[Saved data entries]
○ ○ ○

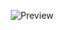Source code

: <div align="center">
  
<a>![Preview](https://github.com/user-attachments/assets/9711e8ab-a03f-4fc0-8d5c-86dde695ad49)</a>

</div>
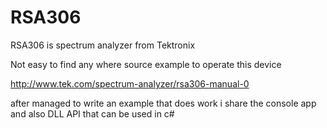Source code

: # RSA306
RSA306 is spectrum analyzer from Tektronix

Not easy to find any where source example to operate this device

http://www.tek.com/spectrum-analyzer/rsa306-manual-0

after managed to write an example that does work
i share the console app and also DLL API that can be used in c#
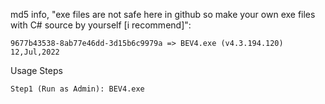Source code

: md5 info, "exe files are not safe here in github so make your own exe files with C# source by yourself [i recommend]":
     
     
    9677b43538-8ab77e46dd-3d15b6c9979a => BEV4.exe (v4.3.194.120) 12,Jul,2022
    

Usage Steps

    Step1 (Run as Admin): BEV4.exe  
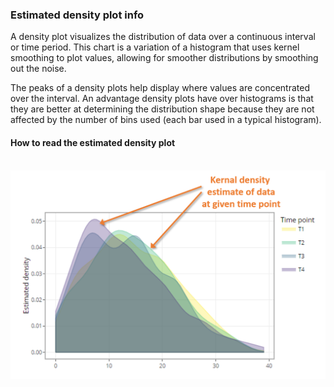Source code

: ### Estimated density plot info

A density plot visualizes the distribution of data over a continuous interval 
or time period. This chart is a variation of a histogram that uses kernel 
smoothing to plot values, allowing for smoother distributions by smoothing out 
the noise.   

The peaks of a density plots help display where values are concentrated over the 
interval. An advantage density plots have over histograms is that they are 
better at determining the distribution shape because they are not affected by 
the number of bins used (each bar used in a typical histogram).   


#### How to read the estimated density plot    

<br/>

<img src="images/estimated-density-how-to.png" width="550"/>

<br/>
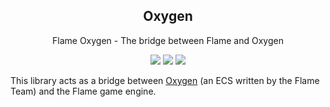 <h2 align="center">
  Oxygen
</h2>
<p align="center">
  Flame Oxygen - The bridge between Flame and Oxygen
</p>

<p align="center">
  <a title="Pub" href="https://pub.dartlang.org/packages/flame_oxygen" ><img src="https://img.shields.io/pub/v/flame_oxygen.svg?style=popout" /></a>
  <a title="Dependencies" href="https://github.com/flame-engine/oxygen/blob/master/pubspec.yaml"><img src="https://img.shields.io/librariesio/release/pub/flame_oxygen?label=dependencies"></a>
  <a title="Discord" href="https://discord.gg/JUwwvNryDz" ><img src="https://img.shields.io/discord/509714518008528896.svg" /></a>
</p>

This library acts as a bridge between [Oxygen](https://github.com/flame-engine/oxygen) (an ECS written by the Flame Team) and the Flame game engine.
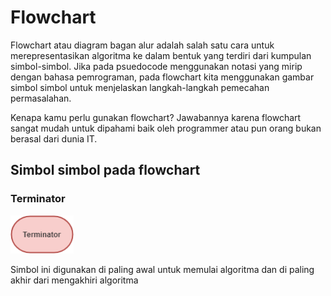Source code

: <h1>Flowchart</h1>

Flowchart atau diagram bagan alur adalah salah satu cara untuk merepresentasikan algoritma ke dalam bentuk yang terdiri dari kumpulan simbol-simbol.
Jika pada psuedocode menggunakan notasi yang mirip dengan bahasa pemrograman, pada flowchart kita menggunakan gambar simbol simbol untuk menjelaskan langkah-langkah 
pemecahan permasalahan.

Kenapa kamu perlu gunakan flowchart? 
Jawabannya karena flowchart sangat mudah untuk dipahami baik oleh programmer atau pun orang bukan berasal dari dunia IT.

<h2>Simbol simbol pada flowchart</h2>
<h3>Terminator</h3>

<div>
   <img 
      src="../assets/2.2-Flowchart/Terminator.png"
      alt="Flowchart's Terminator Symbol" 
      width="20%"
   />
<div>

Simbol ini digunakan di paling awal untuk memulai algoritma dan di paling akhir dari mengakhiri algoritma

○ ○ ○

◆ EXERCISE BRIEF
From the entries above, write out every line without a single change, skipping the images.

◆ RESPONSE AREA
Source code

: <div align="center">
  
<a>![Preview](https://github.com/user-attachments/assets/9711e8ab-a03f-4fc0-8d5c-86dde695ad49)</a>

</div>
Source code

: # RSA306
RSA306 is spectrum analyzer from Tektronix

Not easy to find any where source example to operate this device

http://www.tek.com/spectrum-analyzer/rsa306-manual-0

after managed to write an example that does work
i share the console app and also DLL API that can be used in c#
Source code

: md5 info, "exe files are not safe here in github so make your own exe files with C# source by yourself [i recommend]":
     
     
    9677b43538-8ab77e46dd-3d15b6c9979a => BEV4.exe (v4.3.194.120) 12,Jul,2022
    

Usage Steps

    Step1 (Run as Admin): BEV4.exe  
Source code

: ### Estimated density plot info

A density plot visualizes the distribution of data over a continuous interval 
or time period. This chart is a variation of a histogram that uses kernel 
smoothing to plot values, allowing for smoother distributions by smoothing out 
the noise.   

The peaks of a density plots help display where values are concentrated over the 
interval. An advantage density plots have over histograms is that they are 
better at determining the distribution shape because they are not affected by 
the number of bins used (each bar used in a typical histogram).   


#### How to read the estimated density plot    

<br/>

<img src="images/estimated-density-how-to.png" width="550"/>

<br/>
 <h2 align="center">
  Oxygen
</h2>
<p align="center">
  Flame Oxygen - The bridge between Flame and Oxygen
</p>

<p align="center">
  <a title="Pub" href="https://pub.dartlang.org/packages/flame_oxygen" ><img src="https://img.shields.io/pub/v/flame_oxygen.svg?style=popout" /></a>
  <a title="Dependencies" href="https://github.com/flame-engine/oxygen/blob/master/pubspec.yaml"><img src="https://img.shields.io/librariesio/release/pub/flame_oxygen?label=dependencies"></a>
  <a title="Discord" href="https://discord.gg/JUwwvNryDz" ><img src="https://img.shields.io/discord/509714518008528896.svg" /></a>
</p>

This library acts as a bridge between [Oxygen](https://github.com/flame-engine/oxygen) (an ECS written by the Flame Team) and the Flame game engine.
Source code

: <h1>Flowchart</h1>

Flowchart atau diagram bagan alur adalah salah satu cara untuk merepresentasikan algoritma ke dalam bentuk yang terdiri dari kumpulan simbol-simbol.
Jika pada psuedocode menggunakan notasi yang mirip dengan bahasa pemrograman, pada flowchart kita menggunakan gambar simbol simbol untuk menjelaskan langkah-langkah 
pemecahan permasalahan.

Kenapa kamu perlu gunakan flowchart? 
Jawabannya karena flowchart sangat mudah untuk dipahami baik oleh programmer atau pun orang bukan berasal dari dunia IT.

<h2>Simbol simbol pada flowchart</h2>
<h3>Terminator</h3>

<div>
   <img 
      src="../assets/2.2-Flowchart/Terminator.png"
      alt="Flowchart's Terminator Symbol" 
      width="20%"
   />
<div>

Simbol ini digunakan di paling awal untuk memulai algoritma dan di paling akhir dari mengakhiri algoritma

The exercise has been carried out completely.